EXERCISE BRIEF —
Given the listing below, write out exactly the lines starting with the line that has "It wasn't a" and going on through the line that has "while I forgot", both kept.

□ □ □ □ □ □ □

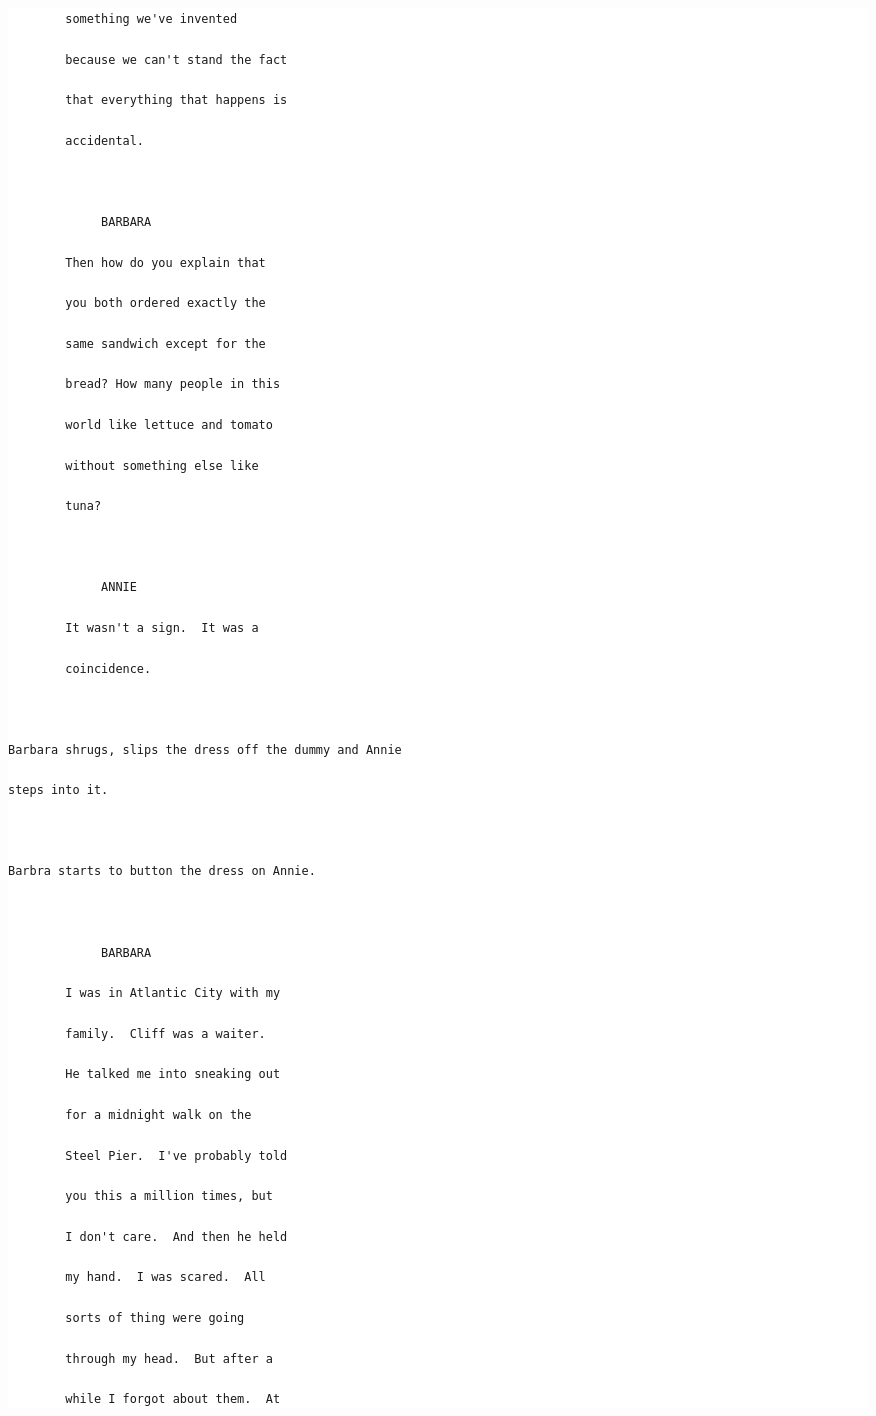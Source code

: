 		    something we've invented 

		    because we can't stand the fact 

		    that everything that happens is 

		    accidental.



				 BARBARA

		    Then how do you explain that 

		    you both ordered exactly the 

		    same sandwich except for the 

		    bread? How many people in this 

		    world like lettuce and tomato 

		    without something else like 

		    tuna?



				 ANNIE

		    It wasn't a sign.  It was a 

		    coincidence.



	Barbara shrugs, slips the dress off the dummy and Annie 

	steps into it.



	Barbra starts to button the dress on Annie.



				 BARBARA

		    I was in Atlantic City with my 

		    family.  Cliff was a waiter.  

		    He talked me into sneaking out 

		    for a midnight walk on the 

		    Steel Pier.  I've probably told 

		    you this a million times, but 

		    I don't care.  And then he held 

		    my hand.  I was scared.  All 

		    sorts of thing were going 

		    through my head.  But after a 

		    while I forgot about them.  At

□ □ □ □ □ □ □

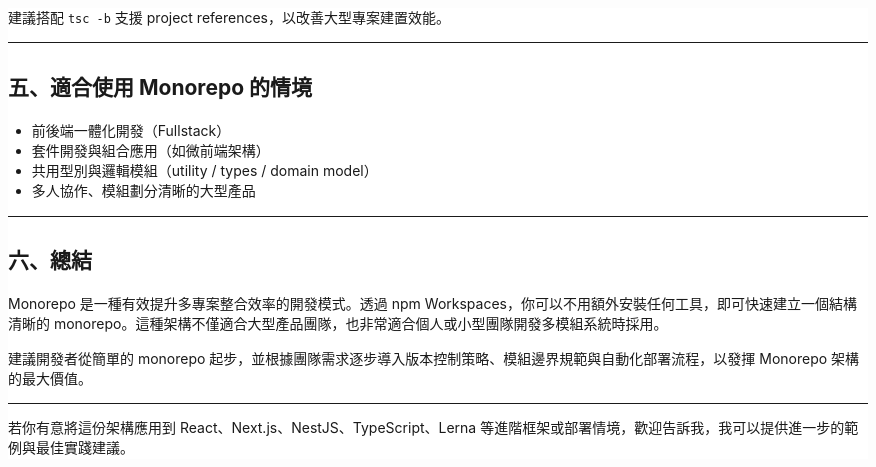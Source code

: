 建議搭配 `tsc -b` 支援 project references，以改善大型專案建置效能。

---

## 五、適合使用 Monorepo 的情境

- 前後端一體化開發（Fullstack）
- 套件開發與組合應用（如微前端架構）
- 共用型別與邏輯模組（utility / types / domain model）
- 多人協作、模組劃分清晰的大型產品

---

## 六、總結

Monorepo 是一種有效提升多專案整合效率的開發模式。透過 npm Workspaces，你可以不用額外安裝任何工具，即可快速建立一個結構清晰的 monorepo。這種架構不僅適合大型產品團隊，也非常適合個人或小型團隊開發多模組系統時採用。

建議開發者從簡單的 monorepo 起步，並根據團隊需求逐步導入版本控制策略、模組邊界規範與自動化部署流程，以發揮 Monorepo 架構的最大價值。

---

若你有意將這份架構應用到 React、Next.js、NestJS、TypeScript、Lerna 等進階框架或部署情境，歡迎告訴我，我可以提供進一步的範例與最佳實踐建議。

□ □ □ □ □ □ □

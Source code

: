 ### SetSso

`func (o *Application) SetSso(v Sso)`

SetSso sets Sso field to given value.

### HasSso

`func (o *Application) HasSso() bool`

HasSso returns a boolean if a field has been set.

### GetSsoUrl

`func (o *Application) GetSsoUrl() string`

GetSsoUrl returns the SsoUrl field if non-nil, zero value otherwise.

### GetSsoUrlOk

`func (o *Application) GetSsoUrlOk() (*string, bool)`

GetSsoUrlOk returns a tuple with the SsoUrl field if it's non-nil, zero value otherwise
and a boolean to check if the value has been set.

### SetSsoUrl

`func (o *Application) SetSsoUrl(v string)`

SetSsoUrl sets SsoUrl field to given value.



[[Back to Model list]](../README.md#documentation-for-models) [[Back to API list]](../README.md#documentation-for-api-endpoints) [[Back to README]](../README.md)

□ □ □ □ □ □ □

TASK SOLUTION —
		    It wasn't a sign.  It was a 

		    coincidence.



	Barbara shrugs, slips the dress off the dummy and Annie 

	steps into it.



	Barbra starts to button the dress on Annie.



				 BARBARA

		    I was in Atlantic City with my 

		    family.  Cliff was a waiter.  

		    He talked me into sneaking out 

		    for a midnight walk on the 

		    Steel Pier.  I've probably told 

		    you this a million times, but 

		    I don't care.  And then he held 

		    my hand.  I was scared.  All 

		    sorts of thing were going 

		    through my head.  But after a 

		    while I forgot about them.  At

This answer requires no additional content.